Anatomy of a Video Codec
Speaker | Timothy Terriberry |
---|---|
Time | 2008-01-30 15:30 |
Conference | LCA2008 |
Color space:
- Y’ - Luma
- greyscale
- Cb - Chroma blue
- Cr - Chroma red
nonlinear
headroom:
- pure black (16,16,16) to (219,240,240)
- room for values to overflow
- values still overflow regardless
Video is 4:2:0, signal bandwidth ratios from analog TV.
- 4 pixels Luma : 1 Cb : 1 Cr
Frame size must be multiple of 16 bytes.
- if it isn’t, make it larger, and then crop it.
Superblocks from one plane, 4x4 pixels. 32x32.
macroplane cuts across all three planes. 16x16.
INTRA frames, no motion compensation, key frames, golden frames, can decode by itself.
INTER frames, uses motion compensation, reduces bandwidth. Need previous frame + INTRA frame to decode. In order to decode previous frame, need the previous frame before that, etc.
INTRA frames, aid seeking to particular point.
Scene changes are typically INTRA frames.
Motion compensation
diff = frame - previous frame
Coding
not coding or skipping a block is very efficient
- frame data is copied directly from previous frame
- RLE - run length encoding
- VLC - variable length codes
Three phase process
- partition superlocks into “partially coded” and “the rest”
- partition “the rest” of the superblocks into “fully coded” and “not coded”
- partition the blocks ???
For block flags, the longest run is length 30.
Motion search
Identify the best motion vector. How good a match vs how good the signal. Rate distortion optimisation.
How do you measure distortion.
- Sum of absolute differences. sum(x[i] - y[i])
- Only on the Luma plane, Chroma ignored.
Half pixel resolution.
Find best 4 pixel value, then refine to half pixel resolution. Linear interpolation for backward compatibility, even though the half way point is where you get the most aliasing.
Not interpolation quality that matters, it is the ability to remove noise that matters.
Macro block modes
Which mode should be used?
Ideal would be to transform and quantise the frame, and compare. This is not practical.
Instead, estimate what the error will be.
Each macro block gets 0-4 MV (Motion Vectors).

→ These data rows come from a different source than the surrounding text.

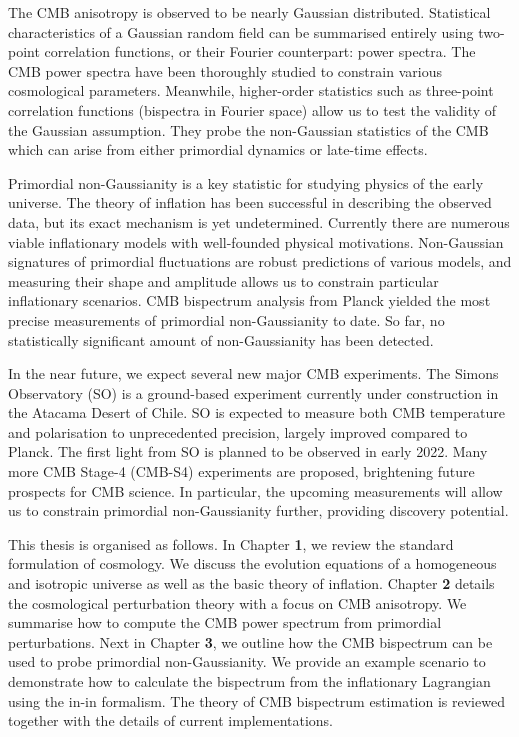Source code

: The CMB anisotropy is observed to be nearly Gaussian distributed. Statistical characteristics of a Gaussian random field can be summarised entirely using two-point correlation functions, or their Fourier counterpart: power spectra. The CMB power spectra have been thoroughly studied to constrain various cosmological parameters. Meanwhile, higher-order statistics such as three-point correlation functions (bispectra in Fourier space) allow us to test the validity of the Gaussian assumption. They probe the non-Gaussian statistics of the CMB which can arise from either primordial dynamics or late-time effects.

Primordial non-Gaussianity is a key statistic for studying physics of the early universe. The theory of inflation has been successful in describing the observed data, but its exact mechanism is yet undetermined. Currently there are numerous viable inflationary models with well-founded physical motivations. Non-Gaussian signatures of primordial fluctuations are robust predictions of various models, and measuring their shape and amplitude allows us to constrain particular inflationary scenarios. CMB bispectrum analysis from Planck yielded the most precise measurements of primordial non-Gaussianity to date. So far, no statistically significant amount of non-Gaussianity has been detected.

In the near future, we expect several new major CMB experiments. The Simons Observatory (SO) \cite{TheSimonsObservatoryCollaboration2018} is a ground-based experiment currently under construction in the Atacama Desert of Chile. SO is expected to measure both CMB temperature and polarisation to unprecedented precision, largely improved compared to Planck. The first light from SO is planned to be observed in early 2022. Many more CMB Stage-4 (CMB-S4) experiments are proposed, brightening future prospects for CMB science. In particular, the upcoming measurements will allow us to constrain primordial non-Gaussianity further, providing discovery potential.

\hspace{10pt}

This thesis is organised as follows. In Chapter \textbf{1}, we review the standard formulation of cosmology. We discuss the evolution equations of a homogeneous and isotropic universe as well as the basic theory of inflation. Chapter \textbf{2} details the cosmological perturbation theory with a focus on CMB anisotropy. We summarise how to compute the CMB power spectrum from primordial perturbations. Next in Chapter \textbf{3}, we outline how the CMB bispectrum can be used to probe primordial non-Gaussianity. We provide an example scenario to demonstrate how to calculate the bispectrum from the inflationary Lagrangian using the in-in formalism. The theory of CMB bispectrum estimation is reviewed together with the details of current implementations.

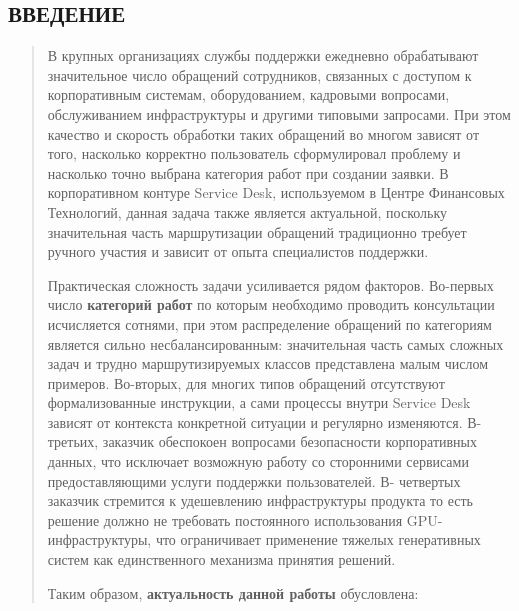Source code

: \documentclass[
]{article}
\begin{document}
\hypertarget{section}{%
\subsection*{}\label{section}}

\hypertarget{ux432ux432ux435ux434ux435ux43dux438ux435}{%
\subsection*{ВВЕДЕНИЕ}\label{ux432ux432ux435ux434ux435ux43dux438ux435}}

\begin{quote}
В крупных организациях службы поддержки ежедневно обрабатывают
значительное число обращений сотрудников, связанных с доступом к
корпоративным системам, оборудованием, кадровыми вопросами,
обслуживанием инфраструктуры и другими типовыми запросами. При этом
качество и скорость обработки таких обращений во многом зависят от того,
насколько корректно пользователь сформулировал проблему и насколько
точно выбрана категория работ при создании заявки. В корпоративном
контуре Service Desk, используемом в Центре Финансовых Технологий,
данная задача также является актуальной, поскольку значительная часть
маршрутизации обращений традиционно требует ручного участия и зависит от
опыта специалистов поддержки.

Практическая сложность задачи усиливается рядом факторов. Во-первых
число \textbf{категорий работ} по которым необходимо проводить
консультации исчисляется сотнями, при этом распределение обращений по
категориям является сильно несбалансированным: значительная часть самых
сложных задач и трудно маршрутизируемых классов представлена малым
числом примеров. Во-вторых, для многих типов обращений отсутствуют
формализованные инструкции, а сами процессы внутри Service Desk зависят
от контекста конкретной ситуации и регулярно изменяются. В-третьих,
заказчик обеспокоен вопросами безопасности корпоративных данных, что
исключает возможную работу со сторонними сервисами предоставляющими
услуги поддержки пользователей. В- четвертых заказчик стремится к
удешевлению инфраструктуры продукта то есть решение должно не требовать
постоянного использования GPU-инфраструктуры, что ограничивает
применение тяжелых генеративных систем как единственного механизма
принятия решений.

Таким образом, \textbf{актуальность данной работы} обусловлена:
\end{quote}
\end{document}
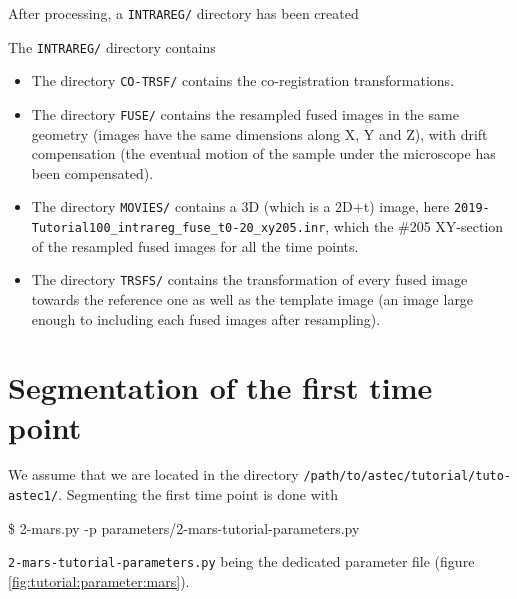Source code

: After processing, a \texttt{INTRAREG/} directory has been created

\mbox{}
\mbox{}

The \texttt{INTRAREG/} directory contains

\mbox{}
\mbox{}

\begin{itemize}
\itemsep -1ex
\item The directory \texttt{CO-TRSF/} contains the co-registration
  transformations.
\item The directory \texttt{FUSE/} contains the resampled fused images
  in the same geometry (images have the same dimensions along X, Y and
  Z), with drift compensation (the eventual motion of the sample under the
  microscope has been compensated). 
\item The directory \texttt{MOVIES/} contains a 3D (which is a 2D+t)
  image, here
  \texttt{2019-Tutorial100\_intrareg\_fuse\_t0-20\_xy205.inr}, which
  the \#205 XY-section of the resampled fused images for all the time
  points.
\item The directory \texttt{TRSFS/}  contains the transformation of
  every fused image towards the reference one as well as the template
  image (an image large enough to including each fused images after
  resampling).
\end{itemize}





\section{Segmentation of the first time point}


We assume that we are located in the directory
\texttt{/path/to/astec/tutorial/tuto-astec1/}. Segmenting the first
time point is
done with
\begin{code}{0.8}
  \$ 2-mars.py -p parameters/2-mars-tutorial-parameters.py 
\end{code}
\texttt{2-mars-tutorial-parameters.py} being the
dedicated parameter file  (figure \ref{fig:tutorial:parameter:mars}).

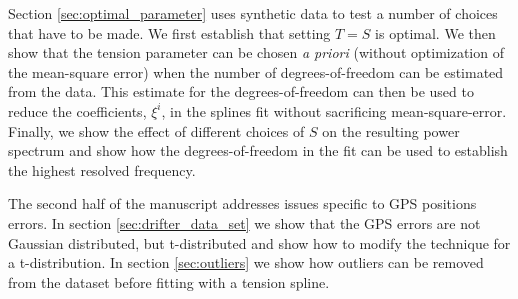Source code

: \documentclass[10pt,journal]{IEEEtran}
\begin{document}
Section \ref{sec:optimal_parameter} uses synthetic data to test a number of choices that have to be made. We first establish that setting $T=S$ is optimal. We then show that the tension parameter can be chosen \emph{a priori} (without optimization of the mean-square error) when the number of degrees-of-freedom can be estimated from the data. This estimate for the degrees-of-freedom can then be used to reduce the coefficients, $\xi^i$, in the splines fit without sacrificing mean-square-error. Finally, we show the effect of different choices of $S$ on the resulting power spectrum and show how the degrees-of-freedom in the fit can be used to establish the highest resolved frequency.

The second half of the manuscript addresses issues specific to GPS positions errors. In section \ref{sec:drifter_data_set} we show that the GPS errors are not Gaussian distributed, but t-distributed and show how to modify the technique for a t-distribution. In section \ref{sec:outliers} we show how outliers can be removed from the dataset before fitting with a tension spline.





\end{document}
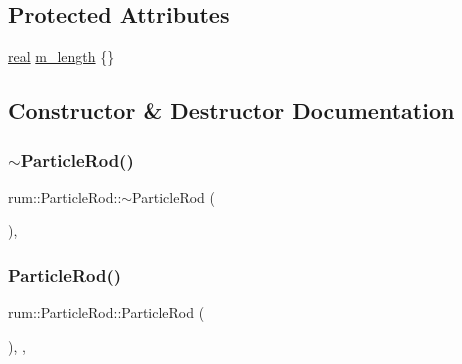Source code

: \subsection*{Protected Attributes}
\begin{DoxyCompactItemize}
\item 
\mbox{\hyperlink{namespacerum_a7e8cca23573d5eaead0f138cbaa4862c}{real}} \mbox{\hyperlink{classrum_1_1_particle_rod_a9f5c266ef3a91afc3f3c41b7c0f300a9}{m\+\_\+length}} \{\}
\end{DoxyCompactItemize}


\subsection{Constructor \& Destructor Documentation}
\mbox{\label{classrum_1_1_particle_rod_a59886e0bd126236a5f4cf1098ac39122}} 
\subsubsection{\texorpdfstring{$\sim$\+Particle\+Rod()}{~ParticleRod()}}
{\footnotesize\ttfamily rum\+::\+Particle\+Rod\+::$\sim$\+Particle\+Rod (\begin{DoxyParamCaption}{ }\end{DoxyParamCaption})\hspace{0.3cm}{\ttfamily [virtual]}, {\ttfamily [default]}}

\mbox{\label{classrum_1_1_particle_rod_a76dc622d8d214830fc8b270e7cc21efc}} 
\subsubsection{\texorpdfstring{Particle\+Rod()}{ParticleRod()}}
{\footnotesize\ttfamily rum\+::\+Particle\+Rod\+::\+Particle\+Rod (\begin{DoxyParamCaption}{ }\end{DoxyParamCaption})\hspace{0.3cm}{\ttfamily [explicit]}, {\ttfamily [protected]}, {\ttfamily [default]}}




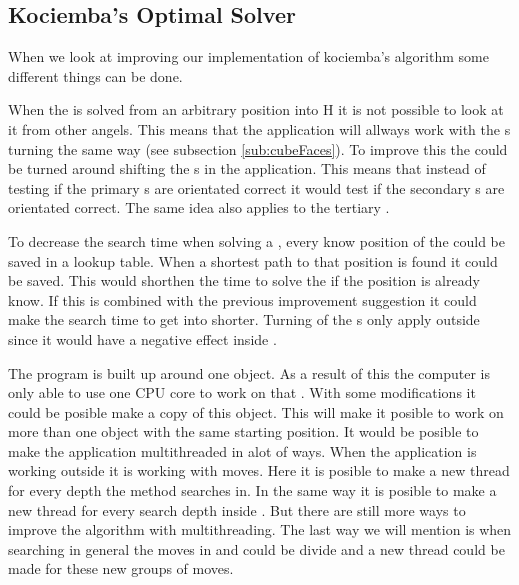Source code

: \subsection{Kociemba's Optimal Solver}
When we look at improving our implementation of kociemba's algorithm some different things can be done.
	
When the \rubik{} is solved from an arbitrary position into H it is not possible to look at it from other angels. 
This means that the application will allways work with the \face{}s turning the same way (see subsection \ref{sub:cubeFaces}).
To improve this the \rubik{} could be turned around shifting the \face{}s in the application.
This means that instead of testing if the primary \face{} \cubie{}s are orientated correct it would test if the secondary \face{} \cubie{}s are orientated correct. 
The same idea also applies to the tertiary \face{}.
	
To decrease the search time when solving a \rubik{}, every know position of the \rubik{} could be saved in a lookup table.
When a shortest path to that position is found it could be saved.
This would shorthen the time to solve the \rubik{} if the position is already know.
If this is combined with the previous improvement suggestion it could make the search time to get into  shorter.
Turning of the \face{}s only apply outside  since it would have a negative effect inside . 
	 
The program is built up around one \cube{} object.
As a result of this the computer is only able to use one CPU core to work on that \cube{}.
With some modifications it could be posible make a copy of this \cube{} object.
This will make it posible to work on more than one \cube{} object with the same starting position.
It would be posible to make the application multithreaded in alot of ways.
When the application is working outside  it is working with  moves.
Here it is posible to make a new thread for every depth the method searches in.
In the same way it is posible to make a new thread for every search depth inside .
But there are still more ways to improve the algorithm with multithreading.
The last way we will mention is when searching in general the moves in  and  could be divide and a new thread could be made for these new groups of moves.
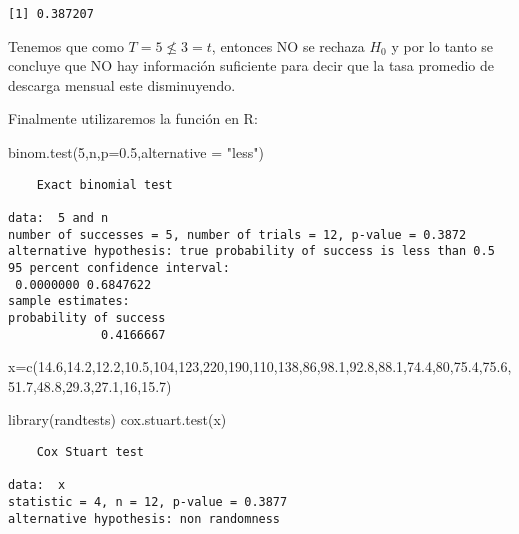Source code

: \documentclass[
  a4paper,
  oneside,
  openany]{book}
\newenvironment{Shaded}{\begin{snugshade}}{\end{snugshade}}
\newcommand{\AttributeTok}[1]{\textcolor[rgb]{0.77,0.63,0.00}{#1}}
\newcommand{\DecValTok}[1]{\textcolor[rgb]{0.00,0.00,0.81}{#1}}
\newcommand{\FloatTok}[1]{\textcolor[rgb]{0.00,0.00,0.81}{#1}}
\newcommand{\FunctionTok}[1]{\textcolor[rgb]{0.00,0.00,0.00}{#1}}
\newcommand{\NormalTok}[1]{#1}
\newcommand{\OtherTok}[1]{\textcolor[rgb]{0.56,0.35,0.01}{#1}}
\newcommand{\StringTok}[1]{\textcolor[rgb]{0.31,0.60,0.02}{#1}}
\begin{document}
\begin{verbatim}
[1] 0.387207
\end{verbatim}

Tenemos que como \(T=5\nleq 3 =t\), entonces NO se rechaza \(H_0\) y por lo tanto se concluye que NO hay información suficiente para decir que la tasa promedio de descarga mensual este disminuyendo.

Finalmente utilizaremos la función en R:

\begin{Shaded}
\begin{Highlighting}[]
\FunctionTok{binom.test}\NormalTok{(}\DecValTok{5}\NormalTok{,n,}\AttributeTok{p=}\FloatTok{0.5}\NormalTok{,}\AttributeTok{alternative =} \StringTok{"less"}\NormalTok{)}
\end{Highlighting}
\end{Shaded}

\begin{verbatim}
    Exact binomial test

data:  5 and n
number of successes = 5, number of trials = 12, p-value = 0.3872
alternative hypothesis: true probability of success is less than 0.5
95 percent confidence interval:
 0.0000000 0.6847622
sample estimates:
probability of success 
             0.4166667 
\end{verbatim}

\begin{Shaded}
\begin{Highlighting}[]
\NormalTok{x}\OtherTok{=}\FunctionTok{c}\NormalTok{(}\FloatTok{14.6}\NormalTok{,}\FloatTok{14.2}\NormalTok{,}\FloatTok{12.2}\NormalTok{,}\FloatTok{10.5}\NormalTok{,}\DecValTok{104}\NormalTok{,}\DecValTok{123}\NormalTok{,}\DecValTok{220}\NormalTok{,}\DecValTok{190}\NormalTok{,}\DecValTok{110}\NormalTok{,}\DecValTok{138}\NormalTok{,}\DecValTok{86}\NormalTok{,}\FloatTok{98.1}\NormalTok{,}\FloatTok{92.8}\NormalTok{,}\FloatTok{88.1}\NormalTok{,}\FloatTok{74.4}\NormalTok{,}\DecValTok{80}\NormalTok{,}\FloatTok{75.4}\NormalTok{,}\FloatTok{75.6}\NormalTok{,}\FloatTok{51.7}\NormalTok{,}\FloatTok{48.8}\NormalTok{,}\FloatTok{29.3}\NormalTok{,}\FloatTok{27.1}\NormalTok{,}\DecValTok{16}\NormalTok{,}\FloatTok{15.7}\NormalTok{)}


\FunctionTok{library}\NormalTok{(randtests)}
\FunctionTok{cox.stuart.test}\NormalTok{(x)}
\end{Highlighting}
\end{Shaded}

\begin{verbatim}
    Cox Stuart test

data:  x
statistic = 4, n = 12, p-value = 0.3877
alternative hypothesis: non randomness
\end{verbatim}
\end{document}
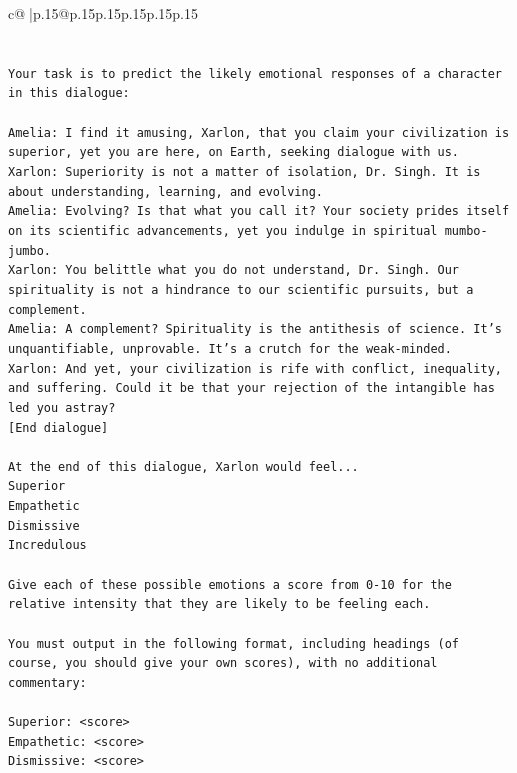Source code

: \documentclass{article}
\begin{document}
{\begin{supertabular}{c@{$\;$}|p{.15\linewidth}@{}p{.15\linewidth}p{.15\linewidth}p{.15\linewidth}p{.15\linewidth}p{.15\linewidth}}
{{{\\ 
\\ 
\\ 
\texttt{Your task is to predict the likely emotional responses of a character in this dialogue:} \\
\\ 
\texttt{Amelia: I find it amusing, Xarlon, that you claim your civilization is superior, yet you are here, on Earth, seeking dialogue with us.} \\
\texttt{Xarlon: Superiority is not a matter of isolation, Dr. Singh. It is about understanding, learning, and evolving.} \\
\texttt{Amelia: Evolving? Is that what you call it? Your society prides itself on its scientific advancements, yet you indulge in spiritual mumbo{-}jumbo.} \\
\texttt{Xarlon: You belittle what you do not understand, Dr. Singh. Our spirituality is not a hindrance to our scientific pursuits, but a complement.} \\
\texttt{Amelia: A complement? Spirituality is the antithesis of science. It's unquantifiable, unprovable. It's a crutch for the weak{-}minded.} \\
\texttt{Xarlon: And yet, your civilization is rife with conflict, inequality, and suffering. Could it be that your rejection of the intangible has led you astray?} \\
\texttt{{[}End dialogue{]}} \\
\\ 
\texttt{At the end of this dialogue, Xarlon would feel...} \\
\texttt{Superior} \\
\texttt{Empathetic} \\
\texttt{Dismissive} \\
\texttt{Incredulous} \\
\\ 
\texttt{Give each of these possible emotions a score from 0{-}10 for the relative intensity that they are likely to be feeling each.} \\
\\ 
\texttt{You must output in the following format, including headings (of course, you should give your own scores), with no additional commentary:} \\
\\ 
\texttt{Superior: <score>} \\
\texttt{Empathetic: <score>} \\
\texttt{Dismissive: <score>} \\
}}}
\end{supertabular}}
\end{document}
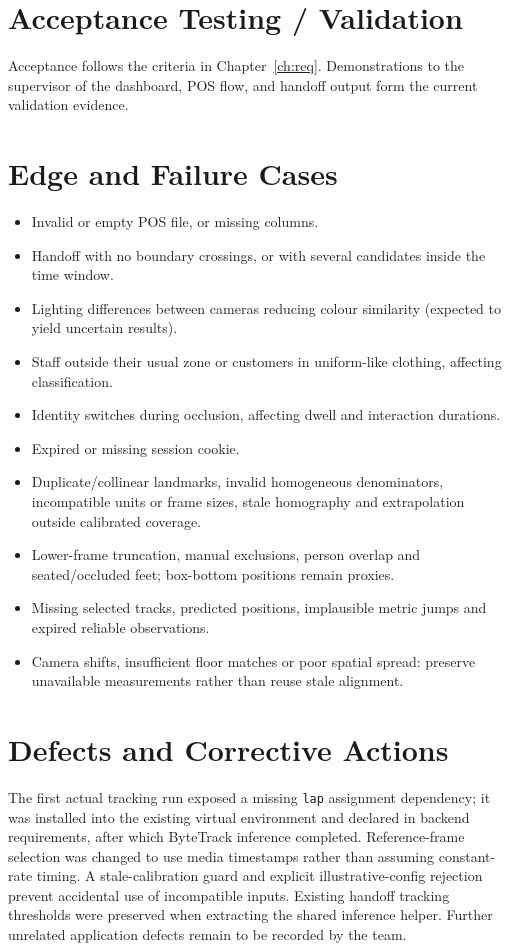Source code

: \section{Acceptance Testing / Validation}
Acceptance follows the criteria in Chapter~\ref{ch:req}. Demonstrations to the supervisor of the dashboard, POS flow, and handoff output form the current validation evidence. 


\section{Edge and Failure Cases}
\begin{itemize}
\item Invalid or empty POS file, or missing columns.
\item Handoff with no boundary crossings, or with several candidates inside the time window.
\item Lighting differences between cameras reducing colour similarity (expected to yield uncertain results).
\item Staff outside their usual zone or customers in uniform-like clothing, affecting classification.
\item Identity switches during occlusion, affecting dwell and interaction durations.
\item Expired or missing session cookie.
\item Duplicate/collinear landmarks, invalid homogeneous denominators, incompatible units or frame sizes, stale homography and extrapolation outside calibrated coverage.
\item Lower-frame truncation, manual exclusions, person overlap and seated/occluded feet; box-bottom positions remain proxies.
\item Missing selected tracks, predicted positions, implausible metric jumps and expired reliable observations.
\item Camera shifts, insufficient floor matches or poor spatial spread: preserve unavailable measurements rather than reuse stale alignment.
\end{itemize}

\section{Defects and Corrective Actions}
The first actual tracking run exposed a missing \texttt{lap} assignment dependency; it was installed into the existing virtual environment and declared in backend requirements, after which ByteTrack inference completed. Reference-frame selection was changed to use media timestamps rather than assuming constant-rate timing. A stale-calibration guard and explicit illustrative-config rejection prevent accidental use of incompatible inputs. Existing handoff tracking thresholds were preserved when extracting the shared inference helper. Further unrelated application defects remain to be recorded by the team.

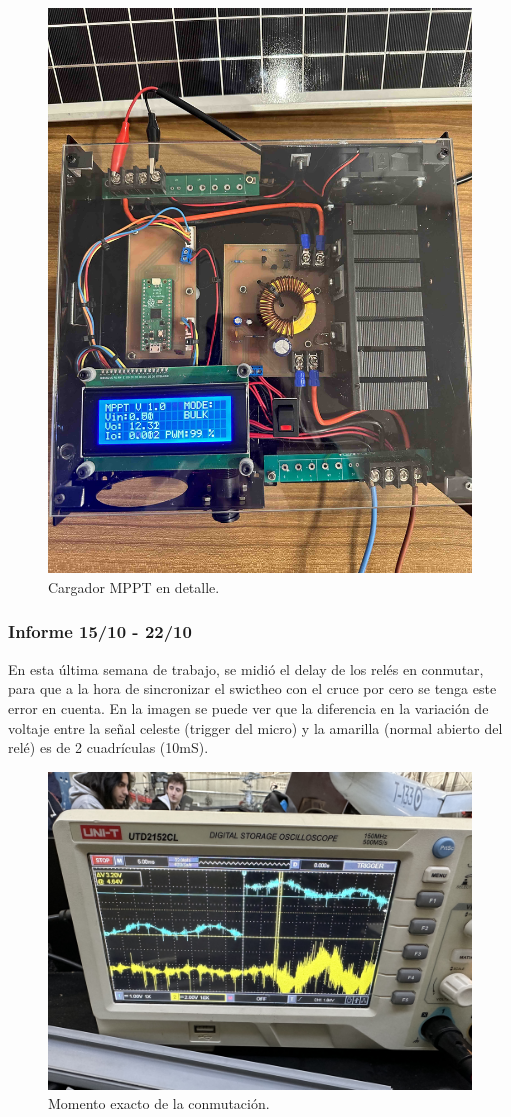 \begin{figure}[H]
    \centering
    \includegraphics[width=0.75\linewidth]{informes/IMG_8032.jpg}
    \caption{Cargador MPPT en detalle.}
    
\end{figure}

\subsubsection{Informe 15/10 - 22/10}

En esta última semana de trabajo, se midió el delay de los relés en conmutar, para que a la hora de sincronizar el swictheo con el cruce por cero se tenga este error en cuenta. En la imagen se puede ver que la diferencia en la variación de voltaje entre la señal celeste (trigger del micro) y la amarilla (normal abierto del relé) es de 2 cuadrículas (10mS).\\
\begin{figure}[H]
    \centering
    \includegraphics[width=0.75\linewidth]{informes/IMG_9443.jpg}
    \caption{Momento exacto de la conmutación.}
\end{figure}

Coded with a fixed VLC code
DCT Transform
MC (Motion compensation) removed temporal correlation.
DCT removed spatial correlation from the residual.
8x8 block
- DC block - average pixels in block
- others are AC
Y = G.X.G^T
No function that looks like a hard edge. Hard edge, next to smooth edge, will not encode with optimal results.
DCT closely related to the Fourier transform.
1-D: 16 multiples, 26 additions. 2-D: 256 multiples, 416 additions.
Quantisation
Contrast perception varies according to spatial frequency.
This is the only lossy step in the entire process.
H263 - constant coefficient.
MPEG4 - allow you to switch between extremes.
Theora allows interpolation between the extremes.
DC coefficients look like 1/8th resolution coy of the original image.